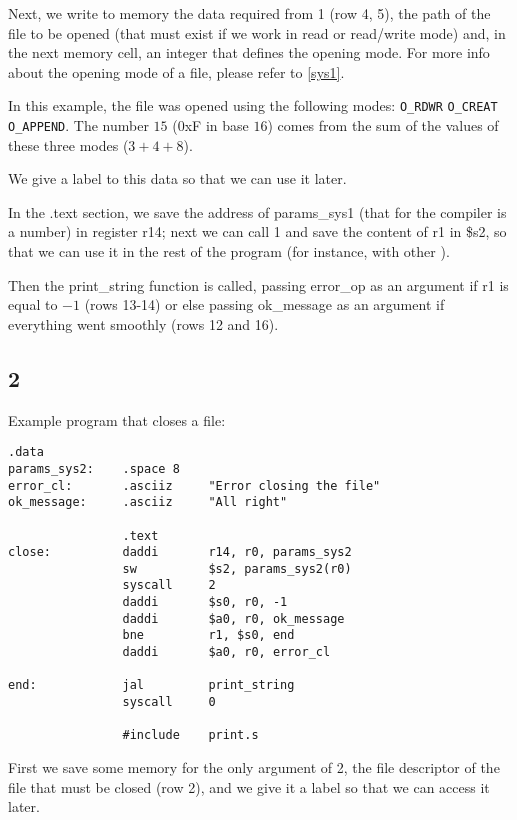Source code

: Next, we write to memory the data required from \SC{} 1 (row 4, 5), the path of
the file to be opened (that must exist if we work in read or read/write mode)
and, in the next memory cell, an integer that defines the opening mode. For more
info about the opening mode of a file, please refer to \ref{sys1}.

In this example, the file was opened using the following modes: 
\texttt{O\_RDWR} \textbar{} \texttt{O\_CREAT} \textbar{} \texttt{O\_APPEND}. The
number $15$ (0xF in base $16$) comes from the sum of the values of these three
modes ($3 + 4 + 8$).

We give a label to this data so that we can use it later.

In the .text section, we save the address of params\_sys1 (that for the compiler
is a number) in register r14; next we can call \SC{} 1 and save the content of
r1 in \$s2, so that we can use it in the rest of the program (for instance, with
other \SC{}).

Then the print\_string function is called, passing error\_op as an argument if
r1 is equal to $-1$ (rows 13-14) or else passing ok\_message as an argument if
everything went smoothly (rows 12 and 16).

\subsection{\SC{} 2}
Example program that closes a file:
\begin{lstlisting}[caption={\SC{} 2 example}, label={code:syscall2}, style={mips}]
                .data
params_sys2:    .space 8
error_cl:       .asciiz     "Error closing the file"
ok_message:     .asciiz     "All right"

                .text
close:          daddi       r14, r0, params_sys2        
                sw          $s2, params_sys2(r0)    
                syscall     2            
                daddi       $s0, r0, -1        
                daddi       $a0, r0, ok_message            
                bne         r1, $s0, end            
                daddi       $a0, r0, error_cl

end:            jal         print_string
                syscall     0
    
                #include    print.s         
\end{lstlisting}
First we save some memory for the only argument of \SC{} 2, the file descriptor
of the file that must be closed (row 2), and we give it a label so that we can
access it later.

———

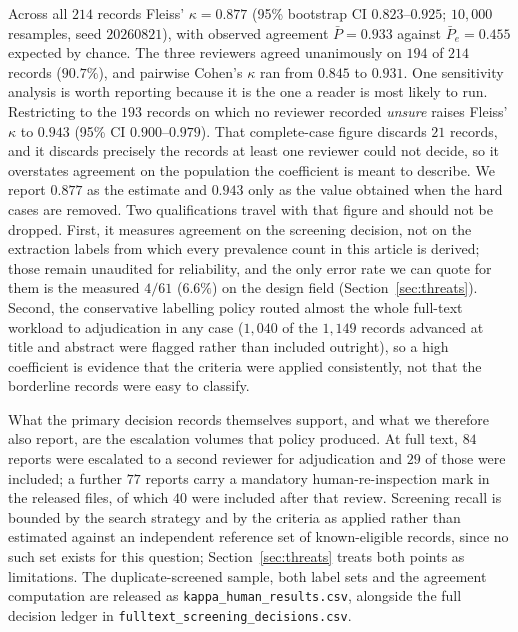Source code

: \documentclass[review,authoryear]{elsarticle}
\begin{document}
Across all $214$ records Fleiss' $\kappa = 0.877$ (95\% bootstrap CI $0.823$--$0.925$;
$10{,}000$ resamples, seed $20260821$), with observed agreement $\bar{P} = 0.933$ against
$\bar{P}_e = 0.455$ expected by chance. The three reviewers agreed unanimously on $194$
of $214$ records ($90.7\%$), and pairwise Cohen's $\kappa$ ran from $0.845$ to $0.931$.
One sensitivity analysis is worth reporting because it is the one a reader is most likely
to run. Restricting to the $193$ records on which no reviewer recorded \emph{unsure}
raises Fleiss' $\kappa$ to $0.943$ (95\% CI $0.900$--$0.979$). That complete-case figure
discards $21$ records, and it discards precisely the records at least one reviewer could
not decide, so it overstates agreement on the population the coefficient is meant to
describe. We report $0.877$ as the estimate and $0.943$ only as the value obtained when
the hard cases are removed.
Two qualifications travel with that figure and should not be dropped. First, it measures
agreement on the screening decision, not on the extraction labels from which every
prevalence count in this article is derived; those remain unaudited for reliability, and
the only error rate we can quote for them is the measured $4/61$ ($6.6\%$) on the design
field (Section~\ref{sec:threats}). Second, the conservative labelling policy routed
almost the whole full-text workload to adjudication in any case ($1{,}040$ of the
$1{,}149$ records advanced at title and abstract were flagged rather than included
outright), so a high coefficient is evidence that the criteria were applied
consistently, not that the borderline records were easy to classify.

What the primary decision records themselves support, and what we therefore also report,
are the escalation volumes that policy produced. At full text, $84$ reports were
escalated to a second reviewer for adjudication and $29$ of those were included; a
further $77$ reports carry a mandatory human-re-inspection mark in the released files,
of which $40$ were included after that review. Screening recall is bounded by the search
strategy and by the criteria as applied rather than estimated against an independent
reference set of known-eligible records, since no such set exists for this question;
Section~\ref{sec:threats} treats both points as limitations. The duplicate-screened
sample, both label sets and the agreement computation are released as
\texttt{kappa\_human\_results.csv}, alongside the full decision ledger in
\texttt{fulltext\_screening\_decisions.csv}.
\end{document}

———

Work through the records above. Copy every line with the string "opening".

*Reply to the task*.
and, in the next memory cell, an integer that defines the opening mode. For more
info about the opening mode of a file, please refer to \ref{sys1}.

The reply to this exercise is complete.